Felicità”, opera prima di Micaela Ramazzotti nelle vesti di regista è un film imperfetto ma, è il caso di dirlo, felice. Nonostante personaggi che a tratti rischiano di sconfinare nel macchiettistico, soluzioni drammaturgiche un po’ tirate via, caratteri che non vengono sempre fuori come dovrebbero, la storia c’è, il ritmo anche, gli attori funzionano e la fotografia di Luca Bigazzi è come sempre intensa. La storia è di quelle che lo spettatore trangugia golosamente: due
fratelli adulti - Desiré e Claudio – che provengono da una famiglia disfunzionale in cui i genitori, egoisti e superficiali, li hanno costantemente manipolati senza troppi rimorsi, alle prese con le difficoltà della vita.

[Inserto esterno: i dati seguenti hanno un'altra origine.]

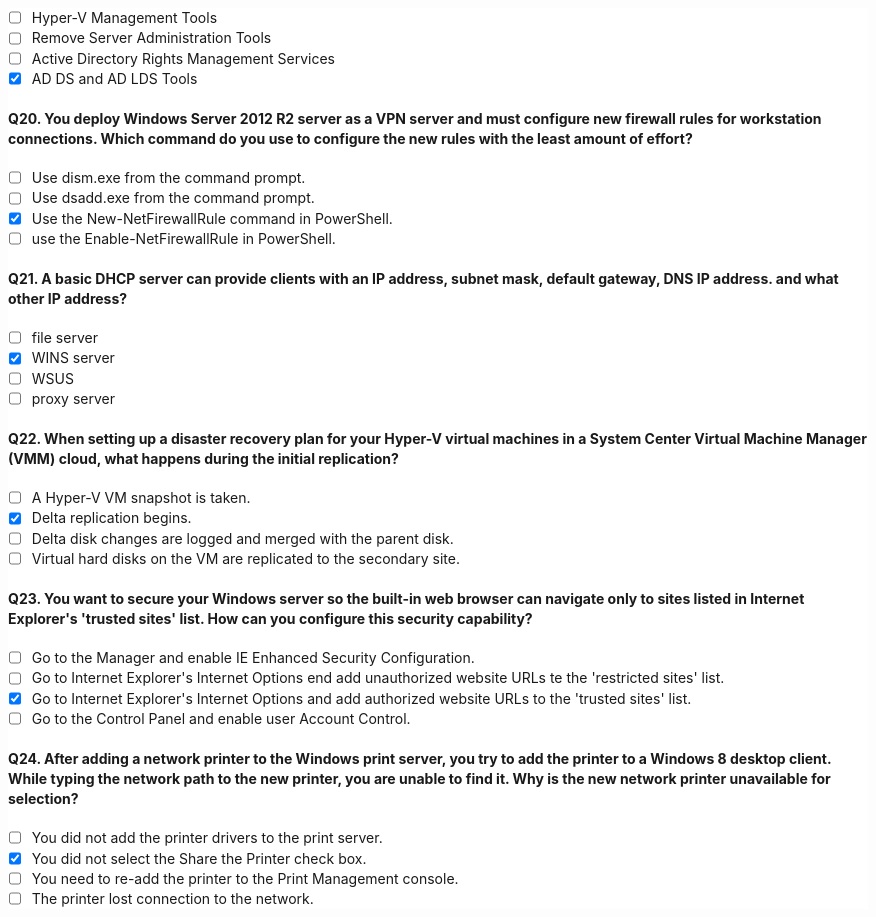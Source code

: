 - [ ] Hyper-V Management Tools
- [ ] Remove Server Administration Tools
- [ ] Active Directory Rights Management Services
- [x] AD DS and AD LDS Tools

#### Q20. You deploy Windows Server 2012 R2 server as a VPN server and must configure new firewall rules for workstation connections. Which command do you use to configure the new rules with the least amount of effort?

- [ ] Use dism.exe from the command prompt.
- [ ] Use dsadd.exe from the command prompt.
- [x] Use the New-NetFirewallRule command in PowerShell.
- [ ] use the Enable-NetFirewallRule in PowerShell.

#### Q21. A basic DHCP server can provide clients with an IP address, subnet mask, default gateway, DNS IP address. and what other IP address?

- [ ] file server
- [x] WINS server
- [ ] WSUS
- [ ] proxy server

#### Q22. When setting up a disaster recovery plan for your Hyper-V virtual machines in a System Center Virtual Machine Manager (VMM) cloud, what happens during the initial replication?

- [ ] A Hyper-V VM snapshot is taken.
- [x] Delta replication begins.
- [ ] Delta disk changes are logged and merged with the parent disk.
- [ ] Virtual hard disks on the VM are replicated to the secondary site.

#### Q23. You want to secure your Windows server so the built-in web browser can navigate only to sites listed in Internet Explorer's 'trusted sites' list. How can you configure this security capability?

- [ ] Go to the Manager and enable IE Enhanced Security Configuration.
- [ ] Go to Internet Explorer's Internet Options end add unauthorized website URLs te the 'restricted sites' list.
- [x] Go to Internet Explorer's Internet Options and add authorized website URLs to the 'trusted sites' list.
- [ ] Go to the Control Panel and enable user Account Control.

#### Q24. After adding a network printer to the Windows print server, you try to add the printer to a Windows 8 desktop client. While typing the network path to the new printer, you are unable to find it. Why is the new network printer unavailable for selection?

- [ ] You did not add the printer drivers to the print server.
- [x] You did not select the Share the Printer check box.
- [ ] You need to re-add the printer to the Print Management console.
- [ ] The printer lost connection to the network.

Lunghi anni trascorsi in una cuccia tossica di dolore, equivoci, pressioni, indifferenza, amore distorto, sensi di colpa, hanno minato nel profondo la capacità di Desiré e Claudio di crescere bene, di vivere bene, di diventare persone equilibrate, di lavorare, di avere relazioni affettive paritarie. Intossicati da qualcosa a cui non sanno neppure dare un nome –disfunzionalità -, i protagonisti hanno imparato soltanto a rimanere a galla. Desiré per un gesto d’amore si fa andare bene tutto, si accontenta delle briciole, chiude gli occhi davanti all’egoismo senza rimedio di coloro che invece di darle ciò che merita, senza chiedere nulla in cambio, le riservano disattenzione e indifferenza ogni volta che cerca di affermare se stessa; Claudio, più fragile, resta intontito dagli urti della vita, stritolato tra il desiderio di compiacere il padre e il non sapere cosa realmente vuole per sé. Desiré, più tosta e vitale, in qualche modo è riuscita ad allontanarsi dalla famiglia e combatte ogni giorno una battaglia disordinata ma efficace per farsi spazio nel mondo. Claudio, una volta rimasto solo, scivola lentamente nell’abisso della depressione divorato dalle manipolazioni dei genitori, alcune a fin di bene, dettate da un miscuglio di ignoranza, pregiudizi e superficialità. Il film, in realtà, comincia qui e racconta come l’amore che unisce i due fratelli – sincero, autentico e intoccato – riesca in qualche modo a salvarli. Perché la felicità, come l’amore, non è mai frutto di un baratto, non scaturisce dall’assecondare le aspettative e i desideri di genitori o compagni. La felicità è una scelta e riguarda il rispetto che abbiamo verso noi stessi, il raggiungimento dell’obiettivo che ci siamo prefissi, la serena condivisione di sentimenti maturi e sinceri. Michaela Ramazzotti interpreta Desiré con appassionato trasporto e cerca in tutti i modi di trasmettere anche agli altri personaggi la medesima urgenza, lo stesso fuoco. Non ci riesce in pieno, ma il film è potente lo stesso e arriva dritto al cuore.